I personally own and exclusively use a control round feed rifle for most of my hunting applications ( a custom made .458 Winchester Magnum which is built on a Winchester Enfield Model 1917 action ) . However , I have used all manners of rifles ( either borrowed or rented ) for my hunting applications whenever I am hunting in foreign countries . This includes a good amount of push feed rifles .

It must be remembered that the development of push feed rifles has come a long way since the 1950s , when Remington first made them popular ( by introducing the Model 721 , 722 and 725 which preceded the Model 700 ) . One cannot make a fair assessment of 21st century push feed rifles , by simply looking at push feed designs from the 1950s - 1970s .

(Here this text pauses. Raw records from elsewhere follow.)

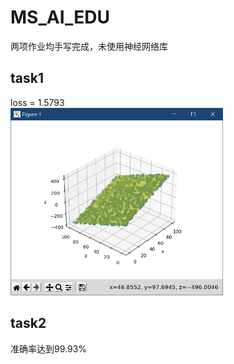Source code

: # MS_AI_EDU  
两项作业均手写完成，未使用神经网络库  
## task1  
loss = 1.5793  
<img src="task1.png" height=300/>  
## task2  
准确率达到99.93%  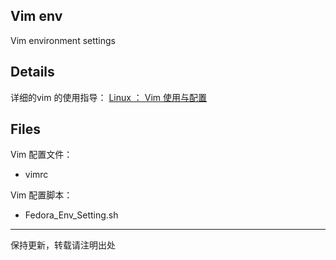 ## Vim env 
Vim environment settings

## Details
详细的vim 的使用指导：
[Linux ： Vim 使用与配置](https://www.cnblogs.com/xuyaowen/p/vim_usage.html)

## Files
Vim 配置文件： 
- vimrc

Vim 配置脚本： 
- Fedora_Env_Setting.sh

---
保持更新，转载请注明出处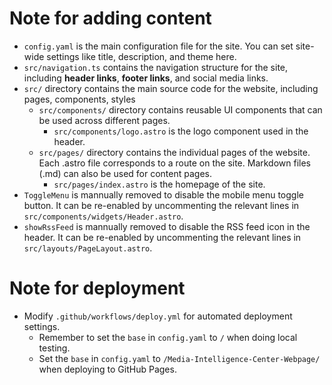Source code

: # Note for adding content

- `config.yaml` is the main configuration file for the site. You can set site-wide settings like title, description, and theme here.
- `src/navigation.ts` contains the navigation structure for the site, including **header links**, **footer links**, and social media links.
- `src/` directory contains the main source code for the website, including pages, components, styles
  - `src/components/` directory contains reusable UI components that can be used across different pages.
    - `src/components/logo.astro` is the logo component used in the header.
  - `src/pages/` directory contains the individual pages of the website. Each .astro file corresponds to a route on the site. Markdown files (.md) can also be used for content pages.
    - `src/pages/index.astro` is the homepage of the site.
- `ToggleMenu` is mannually removed to disable the mobile menu toggle button. It can be re-enabled by uncommenting the relevant lines in `src/components/widgets/Header.astro`.
- `showRssFeed` is mannually removed to disable the RSS feed icon in the header. It can be re-enabled by uncommenting the relevant lines in `src/layouts/PageLayout.astro`.

# Note for deployment

- Modify `.github/workflows/deploy.yml` for automated deployment settings.
  - Remember to set the `base` in `config.yaml` to `/` when doing local testing.
  - Set the `base` in `config.yaml` to `/Media-Intelligence-Center-Webpage/` when deploying to GitHub Pages.
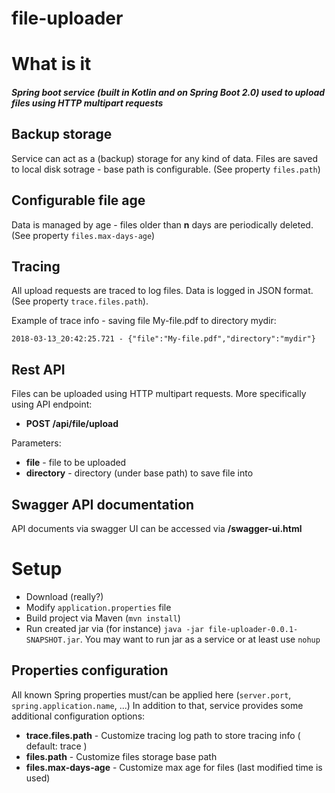 # file-uploader

# What is it

##### Spring boot service (built in Kotlin and on Spring Boot 2.0) used to upload files using HTTP multipart requests

## Backup storage

Service can act as a (backup) storage for any kind of data. Files are saved to local disk sotrage - base path is configurable.
(See property `files.path`)

## Configurable file age

Data is managed by age - files older than **n** days are periodically deleted. (See property `files.max-days-age`)

## Tracing

All upload requests are traced to log files. Data is logged in JSON format. (See property `trace.files.path`).

Example of trace info - saving file My-file.pdf to directory mydir:

``
  2018-03-13_20:42:25.721 - {"file":"My-file.pdf","directory":"mydir"}
``
## Rest API

Files can be uploaded using HTTP multipart requests. More specifically using API endpoint:

- **POST /api/file/upload**

Parameters:

- __file__ - file to be uploaded
- __directory__ - directory (under base path) to save file into

## Swagger API documentation

API documents via swagger UI can be accessed via **/swagger-ui.html**

# Setup

- Download (really?)
- Modify `application.properties` file
- Build project via Maven (`mvn install`)
- Run created jar via (for instance) `java -jar file-uploader-0.0.1-SNAPSHOT.jar`. 
You may want to run jar as a service or at least use `nohup`

## Properties configuration

All known Spring properties must/can be applied here (`server.port`, `spring.application.name`, ...) In addition to that,
service provides some additional configuration options:

- **trace.files.path** - Customize tracing log path to store tracing info ( default: trace )
- **files.path** - Customize files storage base path 
- **files.max-days-age** - Customize max age for files (last modified time is used)

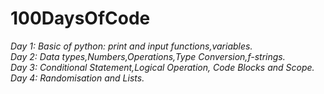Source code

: # 100DaysOfCode

*Day 1: Basic of python: print and input functions,variables.*\
*Day 2: Data types,Numbers,Operations,Type Conversion,f-strings.*\
*Day 3: Conditional Statement,Logical Operation, Code Blocks and Scope.*\
*Day 4: Randomisation and Lists.*


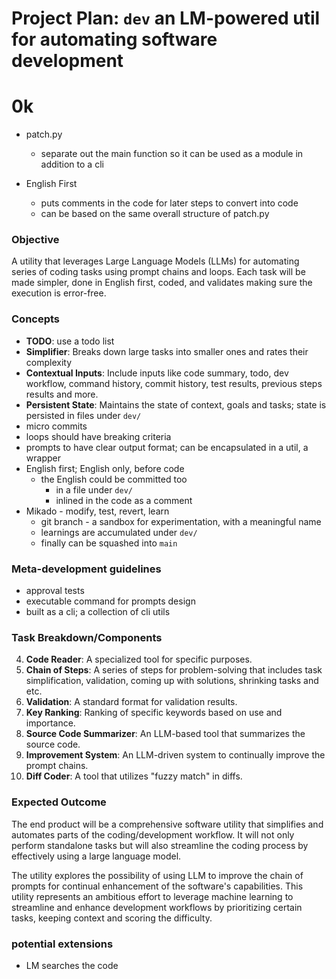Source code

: # Project Plan: `dev` an LM-powered util for automating software development

# 0k

-   patch.py

    -   separate out the main function so it can be used as a module in addition to a cli

-   English First
    -   puts comments in the code for later steps to convert into code
    -   can be based on the same overall structure of patch.py

### Objective

A utility that leverages Large Language Models (LLMs) for automating series of coding tasks using prompt chains and loops. Each task will be made simpler, done in English first, coded, and validates making sure the execution is error-free.

### Concepts

-   **TODO**: use a todo list
-   **Simplifier**: Breaks down large tasks into smaller ones and rates their complexity
-   **Contextual Inputs**: Include inputs like code summary, todo, dev workflow, command history, commit history, test results, previous steps results and more.
-   **Persistent State**: Maintains the state of context, goals and tasks; state is persisted in files under `dev/`
-   micro commits
-   loops should have breaking criteria
-   prompts to have clear output format; can be encapsulated in a util, a wrapper
-   English first; English only, before code
    -   the English could be committed too
        -   in a file under `dev/`
        -   inlined in the code as a comment
-   Mikado - modify, test, revert, learn
    -   git branch - a sandbox for experimentation, with a meaningful name
    -   learnings are accumulated under `dev/`
    -   finally can be squashed into `main`

### Meta-development guidelines

-   approval tests
-   executable command for prompts design
-   built as a cli; a collection of cli utils

### Task Breakdown/Components

4. **Code Reader**: A specialized tool for specific purposes.
5. **Chain of Steps**: A series of steps for problem-solving that includes task simplification, validation, coming up with solutions, shrinking tasks and etc.
6. **Validation**: A standard format for validation results.
7. **Key Ranking**: Ranking of specific keywords based on use and importance.
8. **Source Code Summarizer**: An LLM-based tool that summarizes the source code.
9. **Improvement System**: An LLM-driven system to continually improve the prompt chains.
10. **Diff Coder**: A tool that utilizes "fuzzy match" in diffs.

### Expected Outcome

The end product will be a comprehensive software utility that simplifies and automates parts of the coding/development workflow. It will not only perform standalone tasks but will also streamline the coding process by effectively using a large language model.

The utility explores the possibility of using LLM to improve the chain of prompts for continual enhancement of the software's capabilities. This utility represents an ambitious effort to leverage machine learning to streamline and enhance development workflows by prioritizing certain tasks, keeping context and scoring the difficulty.

### potential extensions

-   LM searches the code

I would not hunt dangerous game with a heavy calibre Remington Model 700 or a post 1964 Winchester Model 70 or a post 1962 Browning Safari . The extractor on these designs is too small and unreliable , when large calibre shell cases need to be reliably extracted in a hurry . However , I would not hesitate to use a Blaser R-8 for hunting dangerous game . I have hunted my largest Himalayan ibex with a Blaser R-8 in .338 Winchester Magnum ( employing a 250 grain Nosler Partition soft nosed factory load ) and ( while a Himalayan Ibex is by no means dangerous game ) I would not hesitate to use a Blaser R-8 in .416 Remington Magnum to hunt marauding Royal Bengal tigers .

I have observed that most currently manufactured European rifles ( such as Sako , Sauer , Blaser or Steyr Mannlicher ) employ a push feed action , these days . If the issues of reliability were too great , then I doubt that any of these companies would be thriving today . Personally speaking , I am an old soul and I prefer the Enfield Model 1917 action ( simply because I have had extremely successful results with this action , even since 1976 ) .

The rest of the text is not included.